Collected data

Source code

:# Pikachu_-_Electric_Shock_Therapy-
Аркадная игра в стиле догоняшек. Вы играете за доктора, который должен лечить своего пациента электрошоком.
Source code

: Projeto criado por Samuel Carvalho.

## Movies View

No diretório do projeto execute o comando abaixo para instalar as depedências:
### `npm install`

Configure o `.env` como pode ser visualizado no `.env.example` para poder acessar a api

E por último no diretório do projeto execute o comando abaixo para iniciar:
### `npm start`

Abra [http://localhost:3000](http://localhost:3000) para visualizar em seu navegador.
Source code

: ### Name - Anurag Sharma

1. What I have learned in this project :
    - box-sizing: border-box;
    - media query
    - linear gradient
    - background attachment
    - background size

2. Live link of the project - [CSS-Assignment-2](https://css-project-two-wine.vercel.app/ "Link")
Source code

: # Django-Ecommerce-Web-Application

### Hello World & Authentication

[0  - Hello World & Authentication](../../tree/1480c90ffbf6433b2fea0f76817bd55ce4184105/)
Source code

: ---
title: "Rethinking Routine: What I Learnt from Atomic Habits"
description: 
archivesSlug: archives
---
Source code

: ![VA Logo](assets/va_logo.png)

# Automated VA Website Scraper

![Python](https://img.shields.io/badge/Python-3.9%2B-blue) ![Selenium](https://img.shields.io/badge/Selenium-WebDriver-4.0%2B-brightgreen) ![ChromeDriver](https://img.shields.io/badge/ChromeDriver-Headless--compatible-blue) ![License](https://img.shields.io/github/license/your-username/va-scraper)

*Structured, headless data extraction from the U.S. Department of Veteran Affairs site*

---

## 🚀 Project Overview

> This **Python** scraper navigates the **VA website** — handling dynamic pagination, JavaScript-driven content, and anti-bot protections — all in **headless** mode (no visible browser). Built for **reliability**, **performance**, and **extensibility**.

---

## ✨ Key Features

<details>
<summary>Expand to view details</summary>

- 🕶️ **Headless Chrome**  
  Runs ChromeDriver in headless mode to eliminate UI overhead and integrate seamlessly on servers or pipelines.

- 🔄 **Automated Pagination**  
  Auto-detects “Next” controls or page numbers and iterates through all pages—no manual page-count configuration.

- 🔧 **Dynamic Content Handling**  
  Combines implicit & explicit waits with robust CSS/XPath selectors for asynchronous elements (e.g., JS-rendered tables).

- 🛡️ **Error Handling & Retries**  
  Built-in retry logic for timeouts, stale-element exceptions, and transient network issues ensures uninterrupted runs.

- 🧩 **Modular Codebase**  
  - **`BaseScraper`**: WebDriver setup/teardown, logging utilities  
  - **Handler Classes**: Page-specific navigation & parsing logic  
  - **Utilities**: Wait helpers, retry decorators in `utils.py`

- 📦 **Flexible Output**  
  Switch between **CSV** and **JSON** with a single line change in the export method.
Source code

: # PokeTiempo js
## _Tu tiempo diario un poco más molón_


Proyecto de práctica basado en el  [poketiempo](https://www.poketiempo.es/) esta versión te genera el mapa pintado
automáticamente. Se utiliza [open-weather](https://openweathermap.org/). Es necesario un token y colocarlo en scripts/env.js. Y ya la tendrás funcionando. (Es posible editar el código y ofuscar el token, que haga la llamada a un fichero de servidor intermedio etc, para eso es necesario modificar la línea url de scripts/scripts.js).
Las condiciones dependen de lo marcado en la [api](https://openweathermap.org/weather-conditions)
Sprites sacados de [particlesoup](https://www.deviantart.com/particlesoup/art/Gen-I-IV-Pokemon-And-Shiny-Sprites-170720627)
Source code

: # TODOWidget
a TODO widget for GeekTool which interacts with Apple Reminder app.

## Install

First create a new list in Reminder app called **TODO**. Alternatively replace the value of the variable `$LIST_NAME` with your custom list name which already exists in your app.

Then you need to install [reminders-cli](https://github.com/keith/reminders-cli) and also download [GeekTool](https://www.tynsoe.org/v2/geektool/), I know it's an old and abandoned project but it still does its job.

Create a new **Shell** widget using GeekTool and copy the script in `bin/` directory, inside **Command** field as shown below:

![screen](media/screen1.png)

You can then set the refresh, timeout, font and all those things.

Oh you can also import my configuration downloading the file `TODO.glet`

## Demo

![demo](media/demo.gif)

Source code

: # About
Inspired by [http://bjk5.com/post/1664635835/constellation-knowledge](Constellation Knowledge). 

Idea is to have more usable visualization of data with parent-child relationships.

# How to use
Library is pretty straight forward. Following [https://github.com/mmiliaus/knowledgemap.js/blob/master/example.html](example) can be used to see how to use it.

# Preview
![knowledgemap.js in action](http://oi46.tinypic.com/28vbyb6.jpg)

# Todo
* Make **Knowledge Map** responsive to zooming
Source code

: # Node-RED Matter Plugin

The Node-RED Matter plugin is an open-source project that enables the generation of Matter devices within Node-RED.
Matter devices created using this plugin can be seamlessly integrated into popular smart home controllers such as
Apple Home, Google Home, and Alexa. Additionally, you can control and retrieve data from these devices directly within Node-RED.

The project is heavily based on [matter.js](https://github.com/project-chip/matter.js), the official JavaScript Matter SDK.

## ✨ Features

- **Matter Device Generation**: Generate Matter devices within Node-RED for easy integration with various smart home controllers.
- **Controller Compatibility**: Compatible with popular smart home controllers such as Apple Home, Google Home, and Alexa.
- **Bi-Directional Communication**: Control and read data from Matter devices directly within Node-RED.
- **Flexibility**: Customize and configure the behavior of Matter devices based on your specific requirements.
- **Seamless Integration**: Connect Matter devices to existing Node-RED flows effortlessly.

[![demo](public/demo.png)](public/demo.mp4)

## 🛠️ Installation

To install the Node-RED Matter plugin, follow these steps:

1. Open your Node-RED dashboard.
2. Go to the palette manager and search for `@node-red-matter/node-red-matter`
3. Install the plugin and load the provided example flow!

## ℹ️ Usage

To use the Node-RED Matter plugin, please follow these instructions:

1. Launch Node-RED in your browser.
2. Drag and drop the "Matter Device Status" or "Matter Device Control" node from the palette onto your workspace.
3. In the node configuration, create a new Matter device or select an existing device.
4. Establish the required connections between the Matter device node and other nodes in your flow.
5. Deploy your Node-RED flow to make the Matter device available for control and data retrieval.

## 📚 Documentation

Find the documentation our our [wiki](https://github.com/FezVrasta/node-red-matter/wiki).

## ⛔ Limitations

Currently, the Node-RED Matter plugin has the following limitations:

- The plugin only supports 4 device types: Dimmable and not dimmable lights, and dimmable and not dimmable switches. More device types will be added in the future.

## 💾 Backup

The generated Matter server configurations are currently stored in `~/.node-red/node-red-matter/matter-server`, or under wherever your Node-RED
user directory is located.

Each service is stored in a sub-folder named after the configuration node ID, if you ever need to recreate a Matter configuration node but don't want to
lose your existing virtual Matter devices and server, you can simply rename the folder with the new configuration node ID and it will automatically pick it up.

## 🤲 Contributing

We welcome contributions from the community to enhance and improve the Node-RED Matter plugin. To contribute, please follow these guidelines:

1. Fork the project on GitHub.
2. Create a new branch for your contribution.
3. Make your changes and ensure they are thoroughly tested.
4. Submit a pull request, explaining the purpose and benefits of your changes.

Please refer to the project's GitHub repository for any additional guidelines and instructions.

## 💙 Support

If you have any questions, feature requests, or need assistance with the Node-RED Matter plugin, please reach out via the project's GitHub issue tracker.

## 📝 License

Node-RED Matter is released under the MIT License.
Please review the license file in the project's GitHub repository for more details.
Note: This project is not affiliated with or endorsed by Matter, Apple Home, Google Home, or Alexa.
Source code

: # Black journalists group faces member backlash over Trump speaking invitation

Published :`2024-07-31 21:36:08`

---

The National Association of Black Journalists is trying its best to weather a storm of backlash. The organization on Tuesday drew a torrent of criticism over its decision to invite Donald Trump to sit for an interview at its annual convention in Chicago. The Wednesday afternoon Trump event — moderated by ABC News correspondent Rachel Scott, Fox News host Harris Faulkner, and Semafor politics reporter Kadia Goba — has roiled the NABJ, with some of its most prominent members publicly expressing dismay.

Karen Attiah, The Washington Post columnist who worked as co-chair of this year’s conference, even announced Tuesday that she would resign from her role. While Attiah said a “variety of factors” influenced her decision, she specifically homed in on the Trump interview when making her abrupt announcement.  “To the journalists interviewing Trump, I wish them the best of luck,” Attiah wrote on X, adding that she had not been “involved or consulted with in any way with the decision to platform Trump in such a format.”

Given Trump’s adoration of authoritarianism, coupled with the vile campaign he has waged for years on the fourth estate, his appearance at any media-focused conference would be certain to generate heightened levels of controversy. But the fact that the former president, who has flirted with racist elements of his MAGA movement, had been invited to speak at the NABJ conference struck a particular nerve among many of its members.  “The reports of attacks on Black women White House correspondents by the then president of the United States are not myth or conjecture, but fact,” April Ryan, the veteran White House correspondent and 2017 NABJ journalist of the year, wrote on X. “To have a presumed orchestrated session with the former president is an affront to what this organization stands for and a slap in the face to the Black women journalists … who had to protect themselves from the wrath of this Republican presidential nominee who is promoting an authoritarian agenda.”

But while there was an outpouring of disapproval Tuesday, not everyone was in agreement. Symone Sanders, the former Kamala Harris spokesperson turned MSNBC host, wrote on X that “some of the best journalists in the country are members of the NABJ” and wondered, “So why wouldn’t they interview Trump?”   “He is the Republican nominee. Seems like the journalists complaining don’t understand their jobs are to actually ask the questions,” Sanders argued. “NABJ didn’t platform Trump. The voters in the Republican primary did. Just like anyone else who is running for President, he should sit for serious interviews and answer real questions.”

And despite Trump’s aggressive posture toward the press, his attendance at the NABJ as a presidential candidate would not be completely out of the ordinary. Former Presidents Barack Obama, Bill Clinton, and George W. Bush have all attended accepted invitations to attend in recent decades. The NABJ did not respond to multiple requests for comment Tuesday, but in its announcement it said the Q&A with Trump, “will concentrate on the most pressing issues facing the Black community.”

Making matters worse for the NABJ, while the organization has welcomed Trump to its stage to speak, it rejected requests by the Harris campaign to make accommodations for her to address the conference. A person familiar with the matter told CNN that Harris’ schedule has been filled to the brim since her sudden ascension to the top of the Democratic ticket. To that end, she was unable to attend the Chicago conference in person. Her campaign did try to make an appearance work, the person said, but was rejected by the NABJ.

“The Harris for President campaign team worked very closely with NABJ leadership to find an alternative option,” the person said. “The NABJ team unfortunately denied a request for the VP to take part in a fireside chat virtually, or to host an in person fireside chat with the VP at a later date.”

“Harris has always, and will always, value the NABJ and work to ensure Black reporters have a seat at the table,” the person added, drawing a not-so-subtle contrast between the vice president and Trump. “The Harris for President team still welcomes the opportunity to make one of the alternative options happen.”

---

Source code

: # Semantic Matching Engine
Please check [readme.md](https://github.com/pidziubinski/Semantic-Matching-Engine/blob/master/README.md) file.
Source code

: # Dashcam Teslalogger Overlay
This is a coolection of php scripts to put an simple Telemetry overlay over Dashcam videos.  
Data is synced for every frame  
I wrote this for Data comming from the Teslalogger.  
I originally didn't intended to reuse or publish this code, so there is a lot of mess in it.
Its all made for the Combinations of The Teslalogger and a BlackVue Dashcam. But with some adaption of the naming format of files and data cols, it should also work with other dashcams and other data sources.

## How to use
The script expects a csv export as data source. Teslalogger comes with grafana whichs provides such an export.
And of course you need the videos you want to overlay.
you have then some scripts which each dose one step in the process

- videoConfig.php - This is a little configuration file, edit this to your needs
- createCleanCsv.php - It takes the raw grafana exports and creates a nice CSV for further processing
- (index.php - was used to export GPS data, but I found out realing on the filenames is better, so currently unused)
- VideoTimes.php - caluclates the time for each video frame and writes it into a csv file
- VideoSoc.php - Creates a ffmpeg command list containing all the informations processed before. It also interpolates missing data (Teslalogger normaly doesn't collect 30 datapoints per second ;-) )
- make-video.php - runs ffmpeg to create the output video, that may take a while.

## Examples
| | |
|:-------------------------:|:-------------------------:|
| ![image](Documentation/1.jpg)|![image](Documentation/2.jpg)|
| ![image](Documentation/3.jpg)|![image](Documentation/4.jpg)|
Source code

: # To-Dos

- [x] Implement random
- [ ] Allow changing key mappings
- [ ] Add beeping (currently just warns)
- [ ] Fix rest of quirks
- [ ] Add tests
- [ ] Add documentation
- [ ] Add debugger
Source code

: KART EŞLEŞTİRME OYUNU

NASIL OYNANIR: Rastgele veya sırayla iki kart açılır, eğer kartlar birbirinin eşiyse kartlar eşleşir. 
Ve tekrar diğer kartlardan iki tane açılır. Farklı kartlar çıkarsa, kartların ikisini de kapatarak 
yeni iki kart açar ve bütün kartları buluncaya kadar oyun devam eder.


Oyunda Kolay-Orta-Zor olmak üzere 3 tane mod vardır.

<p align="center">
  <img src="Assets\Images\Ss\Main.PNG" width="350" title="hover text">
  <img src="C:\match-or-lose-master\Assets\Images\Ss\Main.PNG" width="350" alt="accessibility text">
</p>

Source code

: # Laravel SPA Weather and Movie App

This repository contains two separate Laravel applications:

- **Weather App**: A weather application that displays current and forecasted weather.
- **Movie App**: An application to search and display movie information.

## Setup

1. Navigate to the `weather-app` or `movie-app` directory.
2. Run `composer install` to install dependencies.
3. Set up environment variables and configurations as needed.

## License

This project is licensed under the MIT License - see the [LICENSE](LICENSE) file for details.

YOUR ASSIGNMENT => Copy out, exactly and alone, the lines of the entries above between the ones holding "- 🔄 **Automated Pagination**" and "- 🛡️ **Error Handling & Retries**", inclusive.

TASK ANSWER =>
- 🔄 **Automated Pagination**  
  Auto-detects “Next” controls or page numbers and iterates through all pages—no manual page-count configuration.

- 🔧 **Dynamic Content Handling**  
  Combines implicit & explicit waits with robust CSS/XPath selectors for asynchronous elements (e.g., JS-rendered tables).

- 🛡️ **Error Handling & Retries**  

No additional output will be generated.